> TASK:
Return the lines of the data below exactly. Start at the first and end with the line containing "I have a homeowner model and a tree model".
[Start of Attachment]
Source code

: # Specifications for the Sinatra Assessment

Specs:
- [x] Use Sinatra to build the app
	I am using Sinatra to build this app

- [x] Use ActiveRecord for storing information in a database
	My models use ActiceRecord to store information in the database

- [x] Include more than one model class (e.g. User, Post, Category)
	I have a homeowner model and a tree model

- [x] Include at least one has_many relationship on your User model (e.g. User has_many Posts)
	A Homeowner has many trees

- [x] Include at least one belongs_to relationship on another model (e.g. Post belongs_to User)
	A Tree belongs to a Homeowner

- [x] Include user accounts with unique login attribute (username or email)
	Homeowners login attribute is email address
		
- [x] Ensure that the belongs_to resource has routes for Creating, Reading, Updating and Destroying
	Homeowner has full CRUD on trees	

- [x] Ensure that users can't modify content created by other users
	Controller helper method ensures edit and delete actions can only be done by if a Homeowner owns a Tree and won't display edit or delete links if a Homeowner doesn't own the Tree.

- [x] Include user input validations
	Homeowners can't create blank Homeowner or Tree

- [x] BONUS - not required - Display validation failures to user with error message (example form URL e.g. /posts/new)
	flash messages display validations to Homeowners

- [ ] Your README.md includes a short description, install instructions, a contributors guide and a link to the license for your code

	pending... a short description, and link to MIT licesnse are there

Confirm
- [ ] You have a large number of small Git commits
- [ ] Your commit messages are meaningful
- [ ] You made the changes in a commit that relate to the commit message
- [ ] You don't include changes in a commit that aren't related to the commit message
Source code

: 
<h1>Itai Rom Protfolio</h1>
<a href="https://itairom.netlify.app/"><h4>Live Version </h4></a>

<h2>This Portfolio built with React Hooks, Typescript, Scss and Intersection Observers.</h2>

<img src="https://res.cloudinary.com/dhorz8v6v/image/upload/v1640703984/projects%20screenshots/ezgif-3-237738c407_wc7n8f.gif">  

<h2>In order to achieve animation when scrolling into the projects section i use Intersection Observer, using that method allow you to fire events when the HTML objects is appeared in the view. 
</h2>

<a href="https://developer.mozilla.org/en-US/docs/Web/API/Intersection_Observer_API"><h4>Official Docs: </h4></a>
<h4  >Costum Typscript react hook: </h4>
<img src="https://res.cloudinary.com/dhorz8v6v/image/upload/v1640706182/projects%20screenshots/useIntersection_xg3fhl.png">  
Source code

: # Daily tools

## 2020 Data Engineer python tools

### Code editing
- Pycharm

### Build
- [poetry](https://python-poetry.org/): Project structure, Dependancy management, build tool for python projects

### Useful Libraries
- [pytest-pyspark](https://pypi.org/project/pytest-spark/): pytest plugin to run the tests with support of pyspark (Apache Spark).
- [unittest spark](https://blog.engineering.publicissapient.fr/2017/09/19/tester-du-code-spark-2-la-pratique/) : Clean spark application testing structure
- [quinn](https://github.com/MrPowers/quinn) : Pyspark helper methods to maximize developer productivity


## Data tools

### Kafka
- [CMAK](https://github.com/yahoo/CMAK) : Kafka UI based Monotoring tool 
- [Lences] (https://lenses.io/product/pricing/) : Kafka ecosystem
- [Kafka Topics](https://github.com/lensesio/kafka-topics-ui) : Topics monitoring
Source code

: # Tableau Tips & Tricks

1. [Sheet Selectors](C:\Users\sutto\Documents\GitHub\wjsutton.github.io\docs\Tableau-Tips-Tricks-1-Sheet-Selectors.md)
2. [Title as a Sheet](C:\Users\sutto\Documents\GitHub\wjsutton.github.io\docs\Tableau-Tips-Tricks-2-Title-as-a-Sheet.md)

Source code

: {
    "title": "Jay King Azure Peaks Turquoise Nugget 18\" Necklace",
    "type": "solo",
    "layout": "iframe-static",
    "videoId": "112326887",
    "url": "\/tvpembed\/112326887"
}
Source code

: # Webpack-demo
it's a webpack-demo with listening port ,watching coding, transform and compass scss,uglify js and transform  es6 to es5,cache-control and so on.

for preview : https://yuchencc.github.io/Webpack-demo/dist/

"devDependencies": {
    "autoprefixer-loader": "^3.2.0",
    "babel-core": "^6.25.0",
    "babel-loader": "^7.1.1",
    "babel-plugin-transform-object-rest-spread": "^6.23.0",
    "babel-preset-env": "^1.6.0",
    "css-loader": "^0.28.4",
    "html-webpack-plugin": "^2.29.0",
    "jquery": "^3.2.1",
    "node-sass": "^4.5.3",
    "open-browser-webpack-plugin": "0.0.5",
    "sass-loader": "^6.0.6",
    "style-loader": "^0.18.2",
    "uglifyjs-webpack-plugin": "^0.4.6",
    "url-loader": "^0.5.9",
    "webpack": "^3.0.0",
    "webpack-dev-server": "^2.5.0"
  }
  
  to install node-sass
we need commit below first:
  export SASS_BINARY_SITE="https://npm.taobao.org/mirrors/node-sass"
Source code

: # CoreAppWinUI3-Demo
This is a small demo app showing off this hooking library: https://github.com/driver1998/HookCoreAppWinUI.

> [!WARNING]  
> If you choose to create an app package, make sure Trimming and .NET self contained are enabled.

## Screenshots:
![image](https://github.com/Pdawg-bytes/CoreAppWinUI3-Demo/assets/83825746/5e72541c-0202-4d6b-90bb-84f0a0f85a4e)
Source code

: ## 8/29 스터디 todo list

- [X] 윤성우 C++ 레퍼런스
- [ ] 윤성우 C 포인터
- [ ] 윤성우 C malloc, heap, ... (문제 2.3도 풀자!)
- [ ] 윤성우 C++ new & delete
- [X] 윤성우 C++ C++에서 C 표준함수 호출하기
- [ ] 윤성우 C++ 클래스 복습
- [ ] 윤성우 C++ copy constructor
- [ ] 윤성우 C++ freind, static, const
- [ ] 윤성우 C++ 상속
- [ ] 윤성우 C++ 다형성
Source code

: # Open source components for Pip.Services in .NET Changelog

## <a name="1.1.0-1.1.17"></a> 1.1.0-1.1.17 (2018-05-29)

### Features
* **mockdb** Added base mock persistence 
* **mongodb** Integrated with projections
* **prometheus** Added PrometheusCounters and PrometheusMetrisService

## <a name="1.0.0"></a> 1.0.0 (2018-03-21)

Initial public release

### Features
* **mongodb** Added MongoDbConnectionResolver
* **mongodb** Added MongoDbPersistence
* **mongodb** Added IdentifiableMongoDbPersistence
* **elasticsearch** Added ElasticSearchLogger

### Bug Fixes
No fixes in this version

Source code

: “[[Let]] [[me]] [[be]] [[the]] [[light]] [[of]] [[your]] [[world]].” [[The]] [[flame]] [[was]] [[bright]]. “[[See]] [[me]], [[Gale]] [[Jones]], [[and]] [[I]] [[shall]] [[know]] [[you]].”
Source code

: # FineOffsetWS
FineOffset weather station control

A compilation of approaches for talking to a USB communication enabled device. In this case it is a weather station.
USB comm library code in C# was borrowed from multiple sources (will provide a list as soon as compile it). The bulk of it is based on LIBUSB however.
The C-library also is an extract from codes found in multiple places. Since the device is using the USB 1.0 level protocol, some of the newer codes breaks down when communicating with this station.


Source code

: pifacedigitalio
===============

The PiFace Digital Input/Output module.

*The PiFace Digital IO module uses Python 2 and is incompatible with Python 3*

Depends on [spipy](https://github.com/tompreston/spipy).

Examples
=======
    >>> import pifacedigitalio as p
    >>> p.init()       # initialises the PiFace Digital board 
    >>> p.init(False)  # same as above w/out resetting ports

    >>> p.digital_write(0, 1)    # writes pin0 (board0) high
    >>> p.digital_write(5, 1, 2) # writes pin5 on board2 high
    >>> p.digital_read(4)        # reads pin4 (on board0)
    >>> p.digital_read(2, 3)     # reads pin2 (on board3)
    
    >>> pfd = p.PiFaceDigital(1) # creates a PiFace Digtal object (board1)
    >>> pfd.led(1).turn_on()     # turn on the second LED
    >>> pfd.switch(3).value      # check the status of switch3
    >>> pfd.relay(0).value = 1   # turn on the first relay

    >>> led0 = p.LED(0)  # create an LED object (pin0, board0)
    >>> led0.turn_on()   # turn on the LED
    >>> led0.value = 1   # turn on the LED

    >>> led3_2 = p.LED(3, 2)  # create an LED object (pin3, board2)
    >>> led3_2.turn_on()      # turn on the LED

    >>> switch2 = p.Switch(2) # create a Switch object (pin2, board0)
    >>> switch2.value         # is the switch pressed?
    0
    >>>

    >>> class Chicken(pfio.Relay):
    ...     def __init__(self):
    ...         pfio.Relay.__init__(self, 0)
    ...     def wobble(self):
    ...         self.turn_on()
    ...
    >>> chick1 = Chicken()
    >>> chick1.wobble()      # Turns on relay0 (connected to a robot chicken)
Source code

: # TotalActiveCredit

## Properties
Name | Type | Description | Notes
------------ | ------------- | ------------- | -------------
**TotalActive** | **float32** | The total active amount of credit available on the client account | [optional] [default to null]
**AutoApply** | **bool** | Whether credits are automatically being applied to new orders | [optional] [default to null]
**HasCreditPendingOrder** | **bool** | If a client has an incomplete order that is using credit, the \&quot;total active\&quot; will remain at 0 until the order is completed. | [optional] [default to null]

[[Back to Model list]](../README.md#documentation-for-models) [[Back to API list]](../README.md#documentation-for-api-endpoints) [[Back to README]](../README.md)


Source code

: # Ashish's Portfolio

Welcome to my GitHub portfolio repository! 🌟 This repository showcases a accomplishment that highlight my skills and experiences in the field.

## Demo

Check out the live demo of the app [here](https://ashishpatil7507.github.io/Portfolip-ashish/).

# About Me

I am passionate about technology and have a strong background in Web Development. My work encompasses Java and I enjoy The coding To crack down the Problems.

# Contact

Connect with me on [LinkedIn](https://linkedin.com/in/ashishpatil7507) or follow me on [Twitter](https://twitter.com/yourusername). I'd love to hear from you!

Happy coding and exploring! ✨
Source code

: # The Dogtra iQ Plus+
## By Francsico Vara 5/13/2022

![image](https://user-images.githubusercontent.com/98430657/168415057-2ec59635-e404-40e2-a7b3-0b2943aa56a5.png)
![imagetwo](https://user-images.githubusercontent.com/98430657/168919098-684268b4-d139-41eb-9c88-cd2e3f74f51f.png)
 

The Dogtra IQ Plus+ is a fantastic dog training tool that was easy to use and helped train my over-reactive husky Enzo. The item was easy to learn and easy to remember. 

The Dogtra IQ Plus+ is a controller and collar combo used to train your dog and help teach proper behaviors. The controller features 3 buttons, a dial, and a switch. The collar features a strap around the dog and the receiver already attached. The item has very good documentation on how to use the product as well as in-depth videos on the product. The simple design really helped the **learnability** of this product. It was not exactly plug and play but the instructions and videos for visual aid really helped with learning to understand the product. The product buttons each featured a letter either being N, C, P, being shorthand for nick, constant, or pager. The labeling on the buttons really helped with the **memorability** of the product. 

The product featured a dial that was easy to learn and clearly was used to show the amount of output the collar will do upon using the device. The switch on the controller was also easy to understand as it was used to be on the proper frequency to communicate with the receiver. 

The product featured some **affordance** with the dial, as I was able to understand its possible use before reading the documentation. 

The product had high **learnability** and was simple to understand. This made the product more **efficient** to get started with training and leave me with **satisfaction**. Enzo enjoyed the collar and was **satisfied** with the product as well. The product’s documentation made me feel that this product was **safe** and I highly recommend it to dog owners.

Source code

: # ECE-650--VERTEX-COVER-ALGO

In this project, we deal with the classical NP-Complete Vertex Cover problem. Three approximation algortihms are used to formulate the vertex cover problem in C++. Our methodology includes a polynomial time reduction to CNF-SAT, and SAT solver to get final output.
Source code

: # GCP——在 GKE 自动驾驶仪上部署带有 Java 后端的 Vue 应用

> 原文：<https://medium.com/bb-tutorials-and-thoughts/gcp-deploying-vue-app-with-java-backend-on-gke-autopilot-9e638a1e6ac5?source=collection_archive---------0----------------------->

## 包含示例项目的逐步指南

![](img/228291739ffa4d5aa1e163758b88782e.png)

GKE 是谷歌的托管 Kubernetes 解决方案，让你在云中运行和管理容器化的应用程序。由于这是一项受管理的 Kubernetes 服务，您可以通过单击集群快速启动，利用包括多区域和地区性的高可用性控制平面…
[End of Attachment]
> REPLY TO THE TASK:
Source code

: # Specifications for the Sinatra Assessment

Specs:
- [x] Use Sinatra to build the app
	I am using Sinatra to build this app

- [x] Use ActiveRecord for storing information in a database
	My models use ActiceRecord to store information in the database

- [x] Include more than one model class (e.g. User, Post, Category)
	I have a homeowner model and a tree model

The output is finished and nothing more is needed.